Mensaje del proveedor: "Halibut fresco, 12 porciones, recogida hoy." Con menús impresos, no puedes añadirlo. Un restaurante de mariscos de Rotterdam perdió €850 en un fin de semana.
Tu proveedor te envía un mensaje el jueves a las 3:15pm: "Rodaballo fresco. Pescado esta mañana. Solo ocho porciones. ¿Puedes recogerlo hoy?"
Pescado hermoso. Calidad premium. Podrías cobrar €42 por porción. €20 de margen de beneficio por plato.
Pero tu menú impreso dice "Pescado del Día: Lubina €32" porque eso era lo que estaba disponible cuando fuiste a imprimir la semana pasada.
Tienes tres opciones:
Haces la pizarra. Vendes tres porciones. Las otras cinco van a la comida del personal el domingo porque el rodaballo fresco no dura.
Oportunidad perdida: €420 de ingresos. €100 de beneficio. Perdidos porque los menús impresos tardan una semana en actualizarse.
Peter dirige un restaurante de mariscos de 40 asientos en el antiguo puerto de Rotterdam. Su concepto depende de la pesca fresca. Lo que traigan los barcos, eso es lo que sirve.
Problema: Los barcos no se coordinan con su calendario de impresión.
Su menú muestra cuatro opciones de pescado. Lubina, bacalao, platija, salmón. Esas son sus opciones confiables: los proveedores siempre las tienen, los precios se mantienen relativamente estables, puede imprimirlas y saber que serán precisas durante unas semanas.
¿Pero las oportunidades premium? Lenguado Dover por tres días en noviembre.
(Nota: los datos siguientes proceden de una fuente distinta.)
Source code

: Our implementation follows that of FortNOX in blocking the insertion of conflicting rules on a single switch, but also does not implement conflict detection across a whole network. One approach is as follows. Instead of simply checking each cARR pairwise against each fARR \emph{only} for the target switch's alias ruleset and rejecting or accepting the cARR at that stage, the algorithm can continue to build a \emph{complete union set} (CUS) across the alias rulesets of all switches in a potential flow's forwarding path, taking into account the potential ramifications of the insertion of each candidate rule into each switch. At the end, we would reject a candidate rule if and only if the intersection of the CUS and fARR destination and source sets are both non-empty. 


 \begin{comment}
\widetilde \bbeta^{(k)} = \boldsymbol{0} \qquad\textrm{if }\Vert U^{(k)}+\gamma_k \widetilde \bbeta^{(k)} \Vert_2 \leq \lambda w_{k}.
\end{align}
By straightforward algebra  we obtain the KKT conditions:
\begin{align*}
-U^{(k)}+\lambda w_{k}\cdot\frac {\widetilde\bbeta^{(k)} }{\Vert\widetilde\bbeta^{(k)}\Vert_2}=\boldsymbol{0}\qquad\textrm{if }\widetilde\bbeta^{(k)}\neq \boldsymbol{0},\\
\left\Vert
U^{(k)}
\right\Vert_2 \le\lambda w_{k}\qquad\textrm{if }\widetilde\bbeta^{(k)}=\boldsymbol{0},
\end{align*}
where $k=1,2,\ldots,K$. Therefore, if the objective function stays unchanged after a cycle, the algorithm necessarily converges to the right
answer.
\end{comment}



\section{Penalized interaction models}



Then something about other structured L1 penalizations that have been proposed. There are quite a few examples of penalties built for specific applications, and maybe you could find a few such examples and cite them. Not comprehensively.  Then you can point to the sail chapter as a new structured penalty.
Rodaballo salvaje cuando el clima lo permite. Dorada pescada con sedal cuando los barcos tienen suerte. Esos se venden por €38-55 por plato. €18-25 de márgenes de beneficio. Mucho mejor que sus opciones regulares del menú a €28-32.
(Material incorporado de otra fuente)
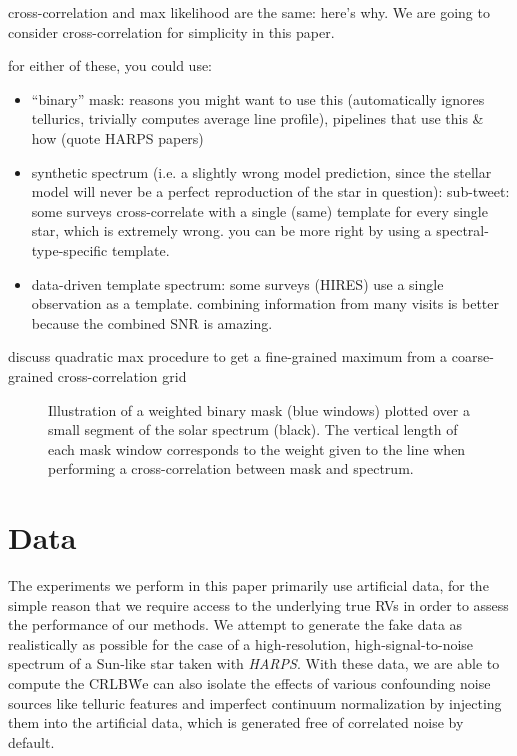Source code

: \documentclass[modern]{aastex61}
\newcommand{\acronym}[1]{{\small{#1}}}
\newcommand{\project}[1]{\textsl{#1}}
\newcommand{\HARPS}{\project{\acronym{HARPS}}}
\newcommand{\CRLB}{\acronym{CRLB}}
\begin{document}
cross-correlation and max likelihood are the same: here's why. We are going to consider cross-correlation for simplicity in this paper.

for either of these, you could use:
\begin{itemize}
\item ``binary'' mask: reasons you might want to use this (automatically ignores tellurics, trivially computes average line profile), pipelines that use this \& how (quote HARPS papers)
\item synthetic spectrum (i.e. a slightly wrong model prediction, since the stellar model will never be a perfect reproduction of the star in question): sub-tweet: some surveys cross-correlate with a single (same) template for every single star, which is extremely wrong. you can be more right by using a spectral-type-specific template.
\item data-driven template spectrum: some surveys (HIRES) use a single observation as a template. combining information from many visits is better because the combined SNR is amazing.
\end{itemize}


discuss quadratic max procedure to get a fine-grained maximum from a coarse-grained cross-correlation grid


\begin{figure}
\centering
\caption{Illustration of a weighted binary mask (blue windows) plotted over a small segment of the solar spectrum (black). The vertical length of each mask window corresponds to the weight given to the line when performing a cross-correlation between mask and spectrum.}
\label{fig:binarymask}
\end{figure}

\section{Data}
\label{s:data}

The experiments we perform in this paper primarily use artificial data, for the simple reason that we require access to the underlying true RVs in order to assess the performance of our methods. 
We attempt to generate the fake data as realistically as possible for the case of a high-resolution, high-signal-to-noise spectrum of a Sun-like star taken with \HARPS. 
With these data, we are able to compute the \CRLB\. 
We can also isolate the effects of various confounding noise sources like telluric features and imperfect continuum normalization by injecting them into the artificial data, which is generated free of correlated noise by default.
\end{document}
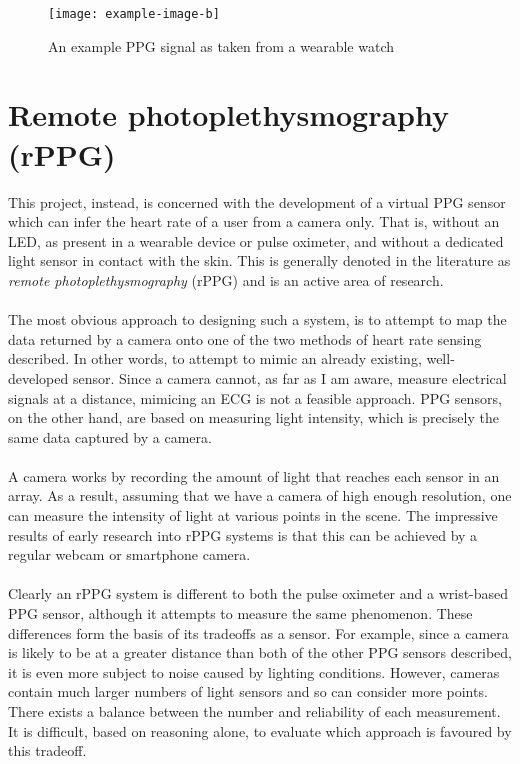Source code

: \begin{figure}[H]
    \texttt{[image: example-image-b]}
   \caption{An example PPG signal as taken from a wearable watch} 
\end{figure}
\section{Remote photoplethysmography (rPPG)}
This project, instead, is concerned with the development of a virtual PPG sensor which can infer the heart rate of a user from a camera only.
That is, without an LED, as present in a wearable device or pulse oximeter, and without a dedicated light sensor in contact with the skin. 
This is generally denoted in the literature as \textit{remote photoplethysmography} (rPPG) and is an active area of research.
\\\\
The most obvious approach to designing such a system, is to attempt to map the data returned by a camera onto one of the two methods of heart rate sensing described. In other words, to attempt 
to mimic an already existing, well-developed sensor.
Since a camera cannot, as far as I am aware, measure electrical signals at a distance, mimicing an ECG is not a feasible approach. PPG sensors, on the other hand, are based on measuring light intensity, which is precisely the same data captured by a camera.
\\\\
A camera works by recording the amount of light that reaches each sensor in an array. As a result, assuming that we have a camera of high enough resolution, one can measure the intensity of light 
at various points in the scene. The impressive results of early research into rPPG systems is that this can be achieved by a regular webcam or smartphone camera.
\\\\
Clearly an rPPG system is different to both the pulse oximeter and a wrist-based PPG sensor, although it attempts to measure the same phenomenon.
These differences form the basis of its tradeoffs as a sensor. For example, since a camera is likely to be at a greater distance than both of the other PPG sensors described, it is even more
subject to noise caused by lighting conditions. However, cameras contain much larger numbers of light sensors and so can consider more points. There exists a balance between the number and 
reliability of each measurement. It is difficult, based on reasoning alone, to evaluate which approach is favoured by this tradeoff. 

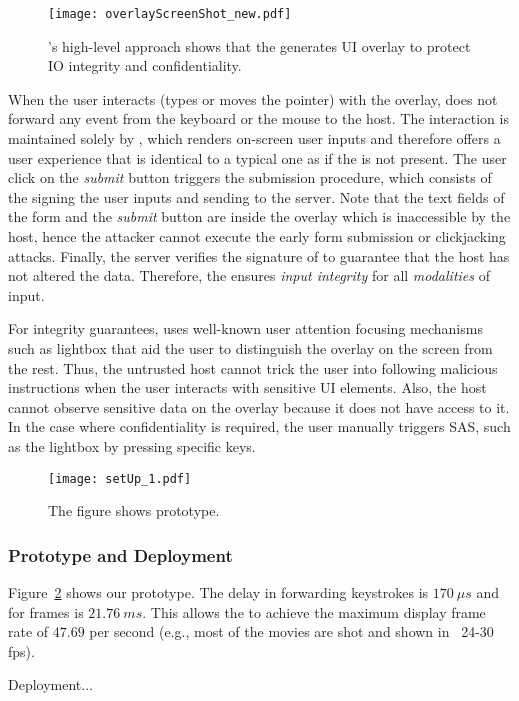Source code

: \begin{figure}[t]
	\centering
	\texttt{[image: overlayScreenShot\_new.pdf]}
	\caption{\name's high-level approach shows that the \device generates UI overlay to protect IO integrity and confidentiality.}
	\label{fig:screenshot_1}
\end{figure}

When the user interacts (types or moves the pointer) with the overlay, \device does not forward any event from the keyboard or the mouse to the host. The interaction is maintained solely by \device, which renders on-screen user inputs and therefore offers a user experience that is identical to a typical one as if the \device is not present. The user click on the \emph{submit} button triggers the submission procedure, which consists of the \device signing the user inputs and sending to the server. Note that the text fields of the form and the \emph{submit} button are inside the overlay which is inaccessible by the host, hence the attacker cannot execute the early form submission or clickjacking attacks. Finally, the server verifies the signature of \device to guarantee that the host has not altered the data. Therefore, the \device ensures \emph{input integrity} for all \emph{modalities} of input.

For integrity guarantees, \name uses well-known user attention focusing mechanisms such as lightbox that aid the user to distinguish the \device overlay on the screen from the rest. Thus, the untrusted host cannot trick the user into following malicious instructions when the user interacts with sensitive UI elements. Also, the host cannot observe sensitive data on the overlay because it does not have access to it. In the case where confidentiality is required, the user manually triggers SAS, such as the lightbox by pressing specific keys.


\begin{figure}[t]
	\centering
	\texttt{[image: setUp\_1.pdf]}
	\caption{The figure shows \name prototype.}
\label{fig:prototypeArch}   
\end{figure}

\subsubsection*{Prototype and Deployment}

Figure~\ref{fig:prototypeArch} shows our \device prototype.
The delay in forwarding keystrokes is $170\ \mu s$ and for frames is $21.76\ ms$. This allows the \device to achieve the maximum display frame rate of $47.69$ per second (e.g., most of the movies are shot and shown in  ~24-30 fps).

Deployment...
No puede añadirlos a los menús impresos. Para cuando se imprimen nuevos menús, el pescado ya se ha ido.
"Estaba dejando dinero sobre la mesa cada semana," dijo Peter. "No porque no pudiera conseguir buen pescado. Porque mi menú no podía seguir el ritmo de lo que realmente tenía."
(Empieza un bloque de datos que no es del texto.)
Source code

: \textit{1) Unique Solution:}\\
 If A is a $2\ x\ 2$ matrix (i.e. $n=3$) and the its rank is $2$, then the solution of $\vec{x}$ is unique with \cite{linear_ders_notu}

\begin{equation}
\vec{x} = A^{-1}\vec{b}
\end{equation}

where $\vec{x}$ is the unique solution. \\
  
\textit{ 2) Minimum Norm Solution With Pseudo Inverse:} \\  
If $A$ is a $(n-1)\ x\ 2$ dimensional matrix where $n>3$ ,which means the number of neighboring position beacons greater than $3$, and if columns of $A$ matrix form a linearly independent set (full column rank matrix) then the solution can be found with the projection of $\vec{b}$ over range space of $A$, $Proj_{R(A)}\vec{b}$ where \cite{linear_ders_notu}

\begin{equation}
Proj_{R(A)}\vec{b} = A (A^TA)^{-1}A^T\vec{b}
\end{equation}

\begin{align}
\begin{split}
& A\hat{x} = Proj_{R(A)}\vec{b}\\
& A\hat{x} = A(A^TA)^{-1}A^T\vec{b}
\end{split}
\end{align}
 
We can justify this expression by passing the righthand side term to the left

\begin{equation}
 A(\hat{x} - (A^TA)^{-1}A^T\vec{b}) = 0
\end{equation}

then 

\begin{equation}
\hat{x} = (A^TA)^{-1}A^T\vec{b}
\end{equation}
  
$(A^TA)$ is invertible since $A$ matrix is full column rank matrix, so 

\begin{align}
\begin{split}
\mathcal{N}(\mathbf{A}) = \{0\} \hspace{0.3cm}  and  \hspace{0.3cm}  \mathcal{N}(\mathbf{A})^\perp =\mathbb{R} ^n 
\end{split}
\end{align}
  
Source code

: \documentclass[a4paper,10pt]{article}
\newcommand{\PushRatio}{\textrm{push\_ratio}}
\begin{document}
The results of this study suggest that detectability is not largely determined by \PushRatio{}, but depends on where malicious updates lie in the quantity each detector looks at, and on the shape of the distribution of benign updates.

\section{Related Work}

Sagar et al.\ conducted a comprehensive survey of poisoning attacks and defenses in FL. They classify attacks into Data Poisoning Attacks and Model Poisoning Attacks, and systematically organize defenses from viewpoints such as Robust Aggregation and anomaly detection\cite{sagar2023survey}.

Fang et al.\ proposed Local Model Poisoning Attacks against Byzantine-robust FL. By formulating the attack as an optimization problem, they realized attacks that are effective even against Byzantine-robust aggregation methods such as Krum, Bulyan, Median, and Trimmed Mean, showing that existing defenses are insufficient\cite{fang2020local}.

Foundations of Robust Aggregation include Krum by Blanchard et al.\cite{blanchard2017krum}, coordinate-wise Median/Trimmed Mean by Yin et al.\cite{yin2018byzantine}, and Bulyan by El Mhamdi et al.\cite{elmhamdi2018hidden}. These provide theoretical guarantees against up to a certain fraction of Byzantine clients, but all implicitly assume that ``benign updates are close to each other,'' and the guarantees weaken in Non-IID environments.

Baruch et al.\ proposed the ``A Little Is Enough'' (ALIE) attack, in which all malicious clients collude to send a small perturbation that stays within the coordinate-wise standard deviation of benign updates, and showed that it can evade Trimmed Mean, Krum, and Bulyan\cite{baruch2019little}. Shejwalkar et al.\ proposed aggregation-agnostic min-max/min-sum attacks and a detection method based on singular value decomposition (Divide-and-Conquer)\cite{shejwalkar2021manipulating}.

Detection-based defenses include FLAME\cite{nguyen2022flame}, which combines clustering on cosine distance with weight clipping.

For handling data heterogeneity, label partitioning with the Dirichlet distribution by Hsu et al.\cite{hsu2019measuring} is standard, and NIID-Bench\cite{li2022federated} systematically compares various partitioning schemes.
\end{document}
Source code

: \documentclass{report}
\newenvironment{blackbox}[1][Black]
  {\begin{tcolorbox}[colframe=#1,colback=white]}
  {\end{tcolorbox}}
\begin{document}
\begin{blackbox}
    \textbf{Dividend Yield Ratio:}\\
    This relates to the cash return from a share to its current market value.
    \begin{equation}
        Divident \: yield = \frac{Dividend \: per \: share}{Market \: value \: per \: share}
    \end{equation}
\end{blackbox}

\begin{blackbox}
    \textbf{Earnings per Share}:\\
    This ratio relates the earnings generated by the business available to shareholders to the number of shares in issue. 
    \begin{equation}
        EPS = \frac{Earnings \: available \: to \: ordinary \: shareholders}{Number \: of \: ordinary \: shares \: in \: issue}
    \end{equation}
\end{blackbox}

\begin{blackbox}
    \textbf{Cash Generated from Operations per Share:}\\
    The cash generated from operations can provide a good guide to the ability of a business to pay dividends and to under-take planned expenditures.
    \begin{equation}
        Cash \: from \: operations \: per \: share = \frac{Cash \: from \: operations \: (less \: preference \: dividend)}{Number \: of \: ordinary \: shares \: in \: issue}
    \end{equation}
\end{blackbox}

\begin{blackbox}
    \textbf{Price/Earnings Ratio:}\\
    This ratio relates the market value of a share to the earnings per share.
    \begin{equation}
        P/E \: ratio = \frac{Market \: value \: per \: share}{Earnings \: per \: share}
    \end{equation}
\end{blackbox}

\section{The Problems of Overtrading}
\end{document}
Lo peor fue un viernes en octubre. Su proveedor llamó a las 2pm. Dorada salvaje, calidad excepcional, doce porciones disponibles para recoger el fin de semana. Precio de €48 por plato, €22 de margen de beneficio.
Peter hizo una pizarra. La puso junto a la entrada. Se lo dijo a sus meseros.
Viernes por la noche: Vendió una porción. A un cliente habitual que preguntó "¿qué hay especial esta noche?" La mayoría de los clientes nunca vio la pizarra. La mayoría de los turistas no pueden leer la letra de Peter.
Sábado: Vendió dos porciones. Una a un holandés local que vio la pizarra. Una a una pareja cuyo mesero recordó mencionarlo.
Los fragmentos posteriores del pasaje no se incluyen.